Dr. Robert H. Brown, Jr. University of Massachusetts Medical
Recent work in the Brown Lab has focused on two aspects of HSAN1. One addresses therapy directly, the other indirectly through production of new mouse models. The first line of work, done by an outstanding graduate student, Huiya Yang, has been to suppress expression of one of the key mutant genes that causes HSAN1 – the long chain sub-unit of the serine palmitoyl transferase enzyme (SPTLC1). The underlying concept is that the mutant protein exerts a toxic effect on neurons by forming of a set of toxins, deoxysphingoid bases (DSBs). We believe that reducing the level of the mutant SPTLC1 gene will reduce levels of DSBs and slow or stop the neuropathy. We are exploring two approaches to gene silencing of DSBs. One project targets RNA using a class of compounds known as microRNA. This work has been co-mentored by an outstanding senior faculty member, Dr. Guangping Gao, who directs the Gene Therapy Center at UMass Medical School. Another targets RNA using anti-sense oligonucleotides (ASO); the ASO project has benefitted enormously from collaboration with Dr. Jonathan Watts, a faculty member in the RNA biology unit at UMass Medical. Dr. Yang has focused recently on the microRNA approach. For this, she has generated 24 different microRNAs that target different regions of RNA made from the SPTLC1 gene. She has screened these extensively in a cell line (HEK293T cells). We were pleased to find that many of the 24 candidate microRNAs suppress SPTLC1; four in particular are being advanced for further study. In the HEK293T cells, these four microRNAs suppress not only the SPTLC1 RNA but also the SPTLC1 protein.

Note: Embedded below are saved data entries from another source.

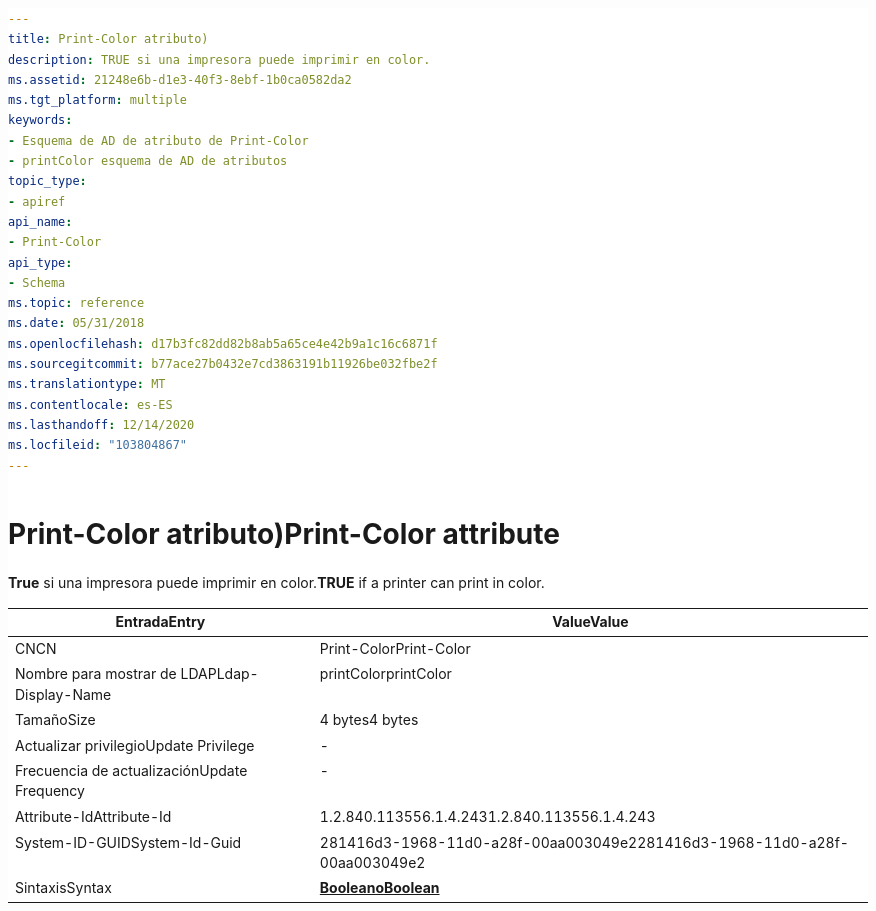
 ```yaml
---
title: Print-Color atributo)
description: TRUE si una impresora puede imprimir en color.
ms.assetid: 21248e6b-d1e3-40f3-8ebf-1b0ca0582da2
ms.tgt_platform: multiple
keywords:
- Esquema de AD de atributo de Print-Color
- printColor esquema de AD de atributos
topic_type:
- apiref
api_name:
- Print-Color
api_type:
- Schema
ms.topic: reference
ms.date: 05/31/2018
ms.openlocfilehash: d17b3fc82dd82b8ab5a65ce4e42b9a1c16c6871f
ms.sourcegitcommit: b77ace27b0432e7cd3863191b11926be032fbe2f
ms.translationtype: MT
ms.contentlocale: es-ES
ms.lasthandoff: 12/14/2020
ms.locfileid: "103804867"
---
```

# <a name="print-color-attribute"></a><span data-ttu-id="af77b-105">Print-Color atributo)</span><span class="sxs-lookup"><span data-stu-id="af77b-105">Print-Color attribute</span></span>

<span data-ttu-id="af77b-106">**True** si una impresora puede imprimir en color.</span><span class="sxs-lookup"><span data-stu-id="af77b-106">**TRUE** if a printer can print in color.</span></span>



| <span data-ttu-id="af77b-107">Entrada</span><span class="sxs-lookup"><span data-stu-id="af77b-107">Entry</span></span> | <span data-ttu-id="af77b-108">Value</span><span class="sxs-lookup"><span data-stu-id="af77b-108">Value</span></span> |
|-------------------|--------------------------------------|
| <span data-ttu-id="af77b-109">CN</span><span class="sxs-lookup"><span data-stu-id="af77b-109">CN</span></span>                | <span data-ttu-id="af77b-110">Print-Color</span><span class="sxs-lookup"><span data-stu-id="af77b-110">Print-Color</span></span>                          |
| <span data-ttu-id="af77b-111">Nombre para mostrar de LDAP</span><span class="sxs-lookup"><span data-stu-id="af77b-111">Ldap-Display-Name</span></span> | <span data-ttu-id="af77b-112">printColor</span><span class="sxs-lookup"><span data-stu-id="af77b-112">printColor</span></span>                           |
| <span data-ttu-id="af77b-113">Tamaño</span><span class="sxs-lookup"><span data-stu-id="af77b-113">Size</span></span>              | <span data-ttu-id="af77b-114">4 bytes</span><span class="sxs-lookup"><span data-stu-id="af77b-114">4 bytes</span></span>                              |
| <span data-ttu-id="af77b-115">Actualizar privilegio</span><span class="sxs-lookup"><span data-stu-id="af77b-115">Update Privilege</span></span>  | \-                                   |
| <span data-ttu-id="af77b-116">Frecuencia de actualización</span><span class="sxs-lookup"><span data-stu-id="af77b-116">Update Frequency</span></span>  | \-                                   |
| <span data-ttu-id="af77b-117">Attribute-Id</span><span class="sxs-lookup"><span data-stu-id="af77b-117">Attribute-Id</span></span>      | <span data-ttu-id="af77b-118">1.2.840.113556.1.4.243</span><span class="sxs-lookup"><span data-stu-id="af77b-118">1.2.840.113556.1.4.243</span></span>               |
| <span data-ttu-id="af77b-119">System-ID-GUID</span><span class="sxs-lookup"><span data-stu-id="af77b-119">System-Id-Guid</span></span>    | <span data-ttu-id="af77b-120">281416d3-1968-11d0-a28f-00aa003049e2</span><span class="sxs-lookup"><span data-stu-id="af77b-120">281416d3-1968-11d0-a28f-00aa003049e2</span></span> |
| <span data-ttu-id="af77b-121">Sintaxis</span><span class="sxs-lookup"><span data-stu-id="af77b-121">Syntax</span></span>            | [<span data-ttu-id="af77b-122">**Booleano**</span><span class="sxs-lookup"><span data-stu-id="af77b-122">**Boolean**</span></span>](s-boolean.md)         |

One possible risk of this gene suppression therapy is that it may exceed too well. That is, if the chosen microRNA suppresses not only the diseased SPTLC1 gene but also the normal SPTLC1 gene there could in theory be adverse consequences from too little remaining SPTLC1 in cells. We have therefore taken an additional step, in which we silence the innate SPTLC1 gene but simultaneously replace it with an external version of the SPTLC1 gene that is modified so it cannot be attacked by the microRNA. This has required developing the modified SPTLC1 gene that resists the microRNAs. Huiya now has completed initial experiments modifying the SPTLC1 gene and created vectors that contain both the microRNA to turn off the innate SPTLC1 and also the external SPTLC1 gene that resists the microRNA. In pilot cell culture studies, this dual system appears to work well.
As an indirect approach for therapy development, we have undertaken experiments with our mouse core to generate new mouse models of HSAN1. In these new models, our goal is to put the HSAN1-causing mutations into the mouse genes. This differs from the previous models we have published in which we leave the mouse SPTLC1 genes intact but add external, so-called transgenes that have mutant SPTLC1. We are cautiously hopeful that we have at least one new line of mice with a knocked-in HSAN1 mutation. We will continue to work on a set of several mutations over the next months and look forward to a full report on these mice in the near term.
On behalf of all of us in the laboratory, I want to express once again our profound gratitude to the Deater Foundation for its ongoing support. We look forward to continued progress.